* REQUIRED WORK *
One number is the full answer: how many lines in the records contain the word "make"?

* PROVIDED DATA *
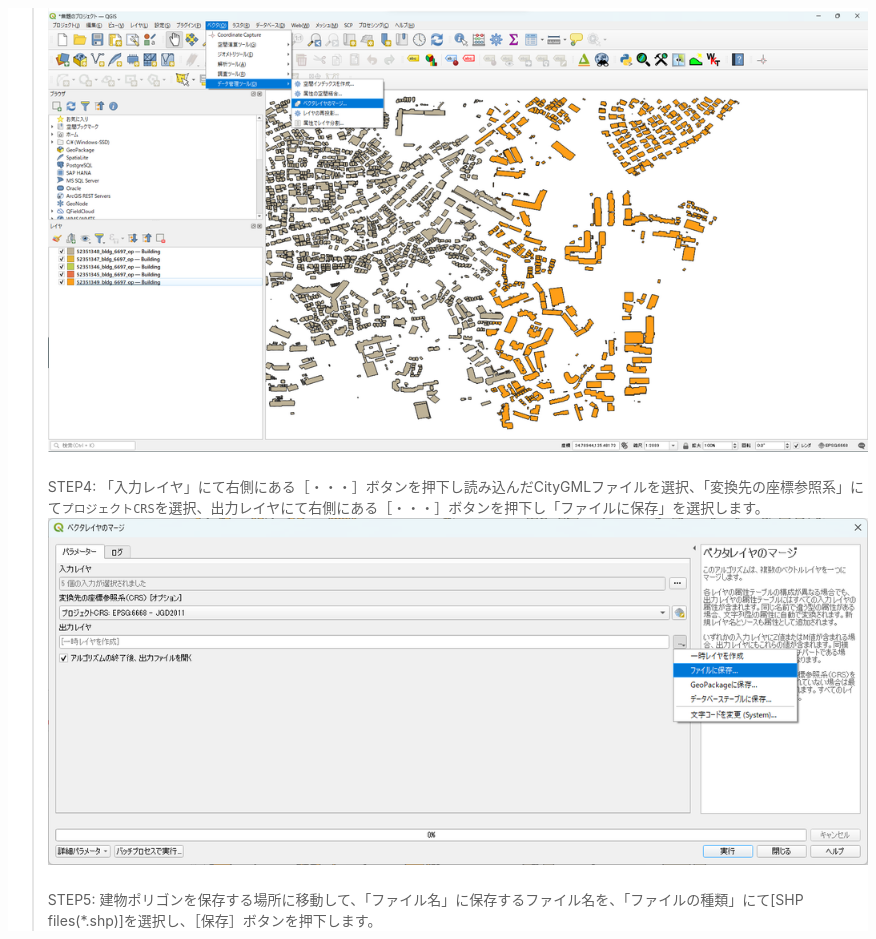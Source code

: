 > ![](../resources/manual/setting/citygml2shp_qgis_road_4.png)
> <br/>
> <br/>
> STEP4: 「入力レイヤ」にて右側にある［・・・］ボタンを押下し読み込んだCityGMLファイルを選択、「変換先の座標参照系」にて`プロジェクトCRS`を選択、出力レイヤにて右側にある［・・・］ボタンを押下し「ファイルに保存」を選択します。 
> ![](../resources/manual/setting/citygml2shp_qgis_road_5.png)
> <br/>
> <br/> 
> STEP5: 建物ポリゴンを保存する場所に移動して、「ファイル名」に保存するファイル名を、「ファイルの種類」にて[SHP files(*.shp)]を選択し、［保存］ボタンを押下します。  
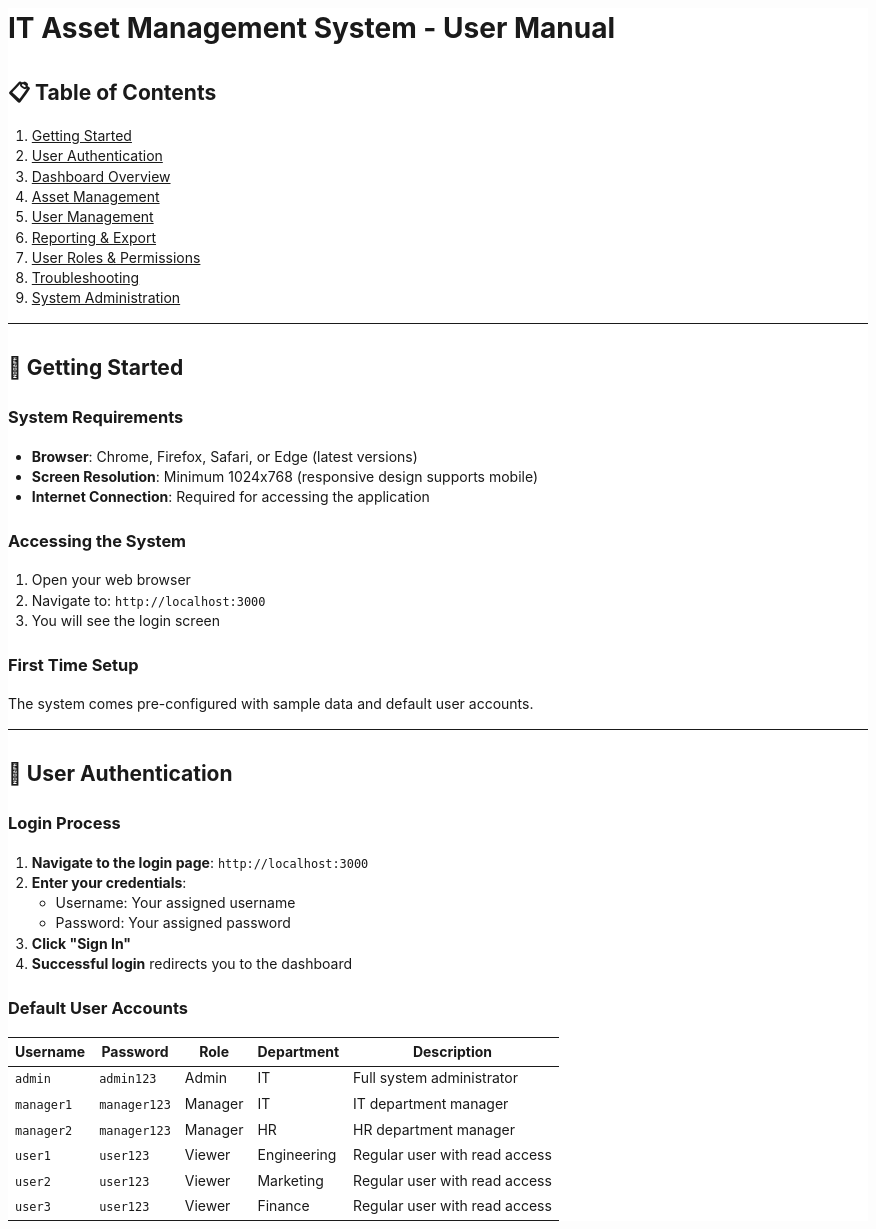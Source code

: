 # IT Asset Management System - User Manual

## 📋 Table of Contents

1. [Getting Started](#getting-started)
2. [User Authentication](#user-authentication)
3. [Dashboard Overview](#dashboard-overview)
4. [Asset Management](#asset-management)
5. [User Management](#user-management)
6. [Reporting & Export](#reporting--export)
7. [User Roles & Permissions](#user-roles--permissions)
8. [Troubleshooting](#troubleshooting)
9. [System Administration](#system-administration)

---

## 🚀 Getting Started

### System Requirements
- **Browser**: Chrome, Firefox, Safari, or Edge (latest versions)
- **Screen Resolution**: Minimum 1024x768 (responsive design supports mobile)
- **Internet Connection**: Required for accessing the application

### Accessing the System
1. Open your web browser
2. Navigate to: `http://localhost:3000`
3. You will see the login screen

### First Time Setup
The system comes pre-configured with sample data and default user accounts.

---

## 🔐 User Authentication

### Login Process
1. **Navigate to the login page**: `http://localhost:3000`
2. **Enter your credentials**:
   - Username: Your assigned username
   - Password: Your assigned password
3. **Click "Sign In"**
4. **Successful login** redirects you to the dashboard

### Default User Accounts

| Username | Password | Role | Department | Description |
|----------|----------|------|------------|-------------|
| `admin` | `admin123` | Admin | IT | Full system administrator |
| `manager1` | `manager123` | Manager | IT | IT department manager |
| `manager2` | `manager123` | Manager | HR | HR department manager |
| `user1` | `user123` | Viewer | Engineering | Regular user with read access |
| `user2` | `user123` | Viewer | Marketing | Regular user with read access |
| `user3` | `user123` | Viewer | Finance | Regular user with read access |
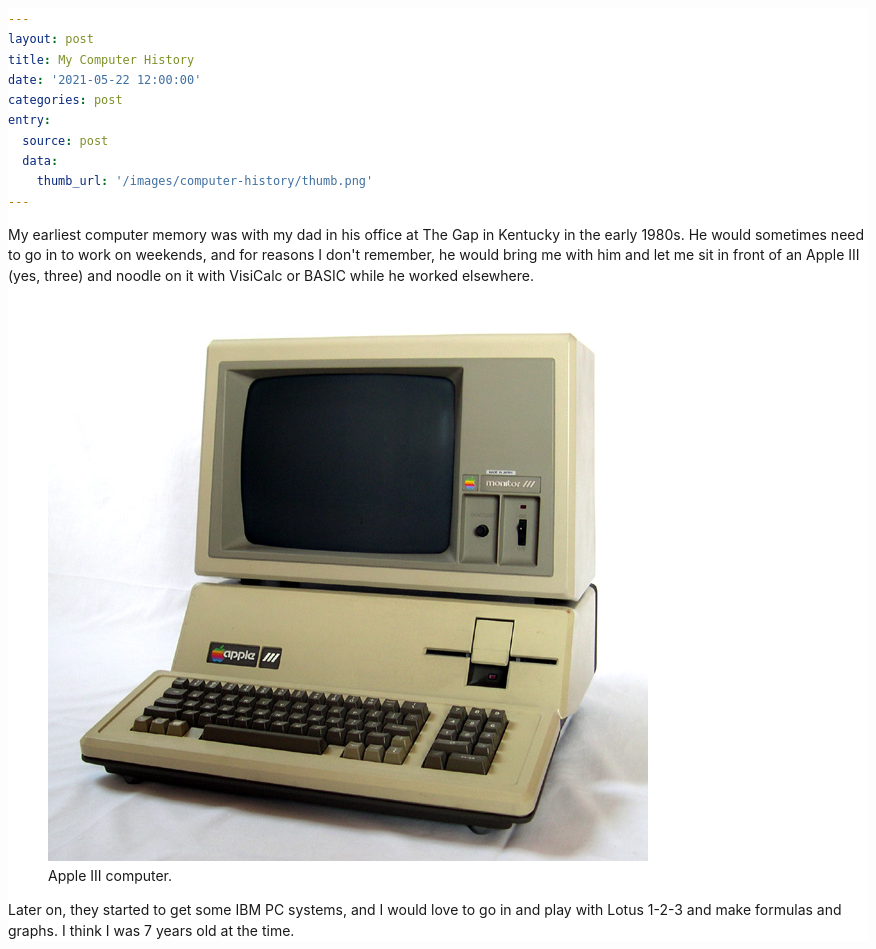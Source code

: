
 ```yaml
---
layout: post
title: My Computer History
date: '2021-05-22 12:00:00'
categories: post
entry:
  source: post
  data:
    thumb_url: '/images/computer-history/thumb.png'
---
```

My earliest computer memory was with my dad in his office at The Gap in Kentucky in the early 1980s. He would sometimes need to go in to work on weekends, and for reasons I don't remember, he would bring me with him and let me sit in front of an Apple III (yes, three) and noodle on it with VisiCalc or BASIC while he worked elsewhere.

<figure>
  <img src="/images/computer-history/Apple3.jpg"/>
  <figcaption>Apple III computer.</figcaption>
</figure>

Later on, they started to get some IBM PC systems, and I would love to go in and play with Lotus 1-2-3 and make formulas and graphs. I think I was 7 years old at the time.
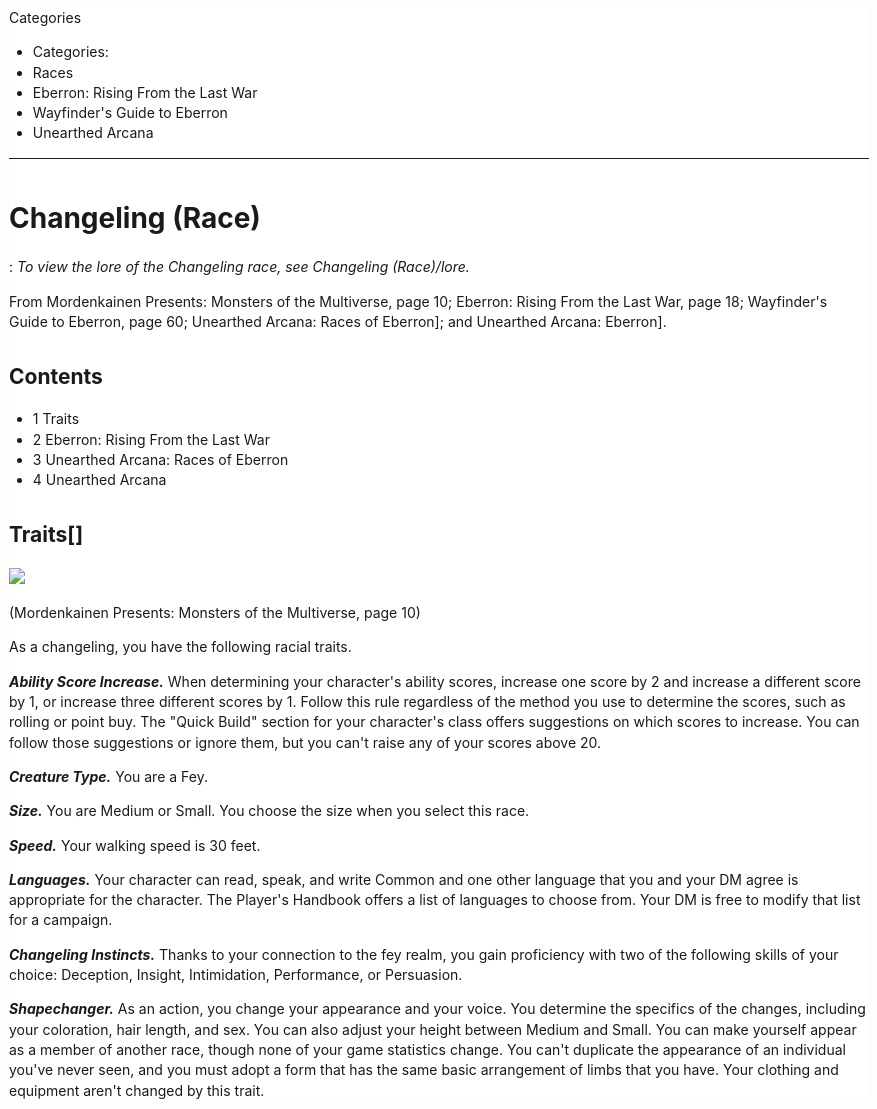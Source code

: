 Categories  

* Categories:
* Races
* Eberron: Rising From the Last War
* Wayfinder's Guide to Eberron
* Unearthed Arcana

---

# Changeling (Race)

:   *To view the lore of the Changeling race, see Changeling (Race)/lore.*

From Mordenkainen Presents: Monsters of the Multiverse, page 10; Eberron: Rising From the Last War, page 18; Wayfinder's Guide to Eberron, page 60; Unearthed Arcana: Races of Eberron]; and Unearthed Arcana: Eberron].

## Contents

* 1 Traits
* 2 Eberron: Rising From the Last War
* 3 Unearthed Arcana: Races of Eberron
* 4 Unearthed Arcana

## Traits[]

![](https://static.wikia.nocookie.net/dnd-5e/images/9/92/Changeling.png/revision/latest/scale-to-width-down/246?cb=20221204205833)

(Mordenkainen Presents: Monsters of the Multiverse, page 10)

As a changeling, you have the following racial traits.

***Ability Score Increase.*** When determining your character's ability scores, increase one score by 2 and increase a different score by 1, or increase three different scores by 1. Follow this rule regardless of the method you use to determine the scores, such as rolling or point buy. The "Quick Build" section for your character's class offers suggestions on which scores to increase. You can follow those suggestions or ignore them, but you can't raise any of your scores above 20.

***Creature Type.*** You are a Fey.

***Size.*** You are Medium or Small. You choose the size when you select this race.

***Speed.*** Your walking speed is 30 feet.

***Languages.*** Your character can read, speak, and write Common and one other language that you and your DM agree is appropriate for the character. The Player's Handbook offers a list of languages to choose from. Your DM is free to modify that list for a campaign.

***Changeling Instincts.*** Thanks to your connection to the fey realm, you gain proficiency with two of the following skills of your choice: Deception, Insight, Intimidation, Performance, or Persuasion.

***Shapechanger.*** As an action, you change your appearance and your voice. You determine the specifics of the changes, including your coloration, hair length, and sex. You can also adjust your height between Medium and Small. You can make yourself appear as a member of another race, though none of your game statistics change. You can't duplicate the appearance of an individual you've never seen, and you must adopt a form that has the same basic arrangement of limbs that you have. Your clothing and equipment aren't changed by this trait.
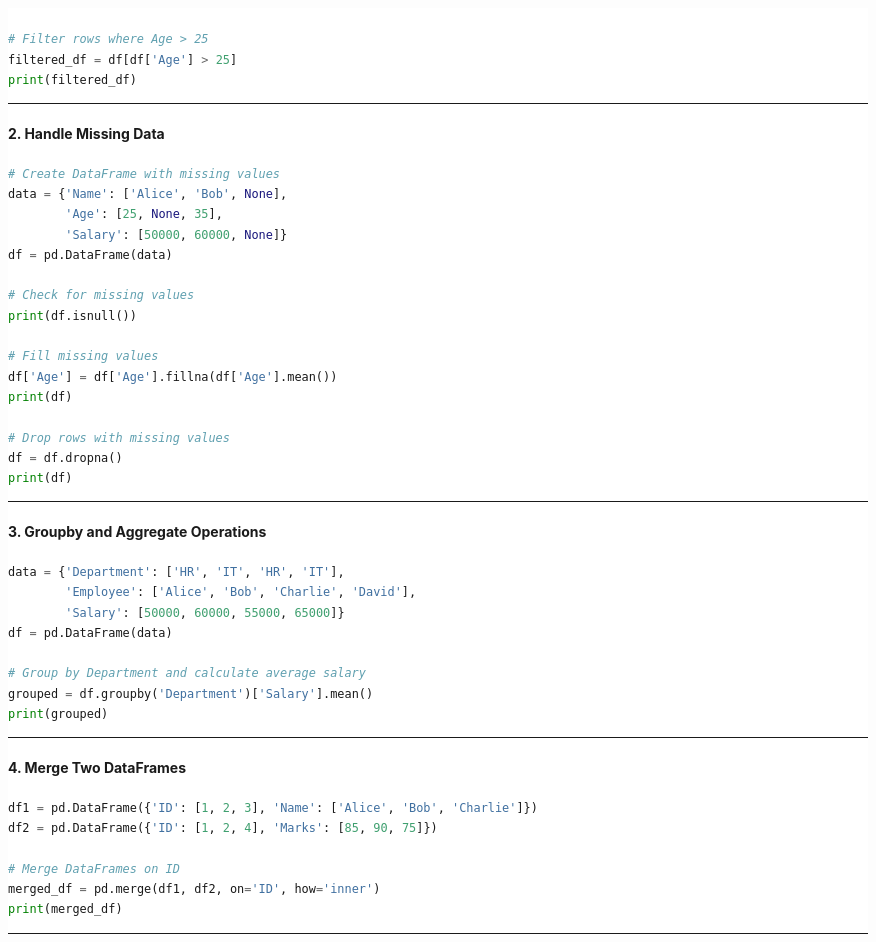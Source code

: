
 ```python

# Filter rows where Age > 25
filtered_df = df[df['Age'] > 25]
print(filtered_df)
```

---

#### **2. Handle Missing Data**
```python
# Create DataFrame with missing values
data = {'Name': ['Alice', 'Bob', None],
        'Age': [25, None, 35],
        'Salary': [50000, 60000, None]}
df = pd.DataFrame(data)

# Check for missing values
print(df.isnull())

# Fill missing values
df['Age'] = df['Age'].fillna(df['Age'].mean())
print(df)

# Drop rows with missing values
df = df.dropna()
print(df)
```

---

#### **3. Groupby and Aggregate Operations**
```python
data = {'Department': ['HR', 'IT', 'HR', 'IT'],
        'Employee': ['Alice', 'Bob', 'Charlie', 'David'],
        'Salary': [50000, 60000, 55000, 65000]}
df = pd.DataFrame(data)

# Group by Department and calculate average salary
grouped = df.groupby('Department')['Salary'].mean()
print(grouped)
```

---

#### **4. Merge Two DataFrames**
```python
df1 = pd.DataFrame({'ID': [1, 2, 3], 'Name': ['Alice', 'Bob', 'Charlie']})
df2 = pd.DataFrame({'ID': [1, 2, 4], 'Marks': [85, 90, 75]})

# Merge DataFrames on ID
merged_df = pd.merge(df1, df2, on='ID', how='inner')
print(merged_df)
```

---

* TASK SOLUTION *
2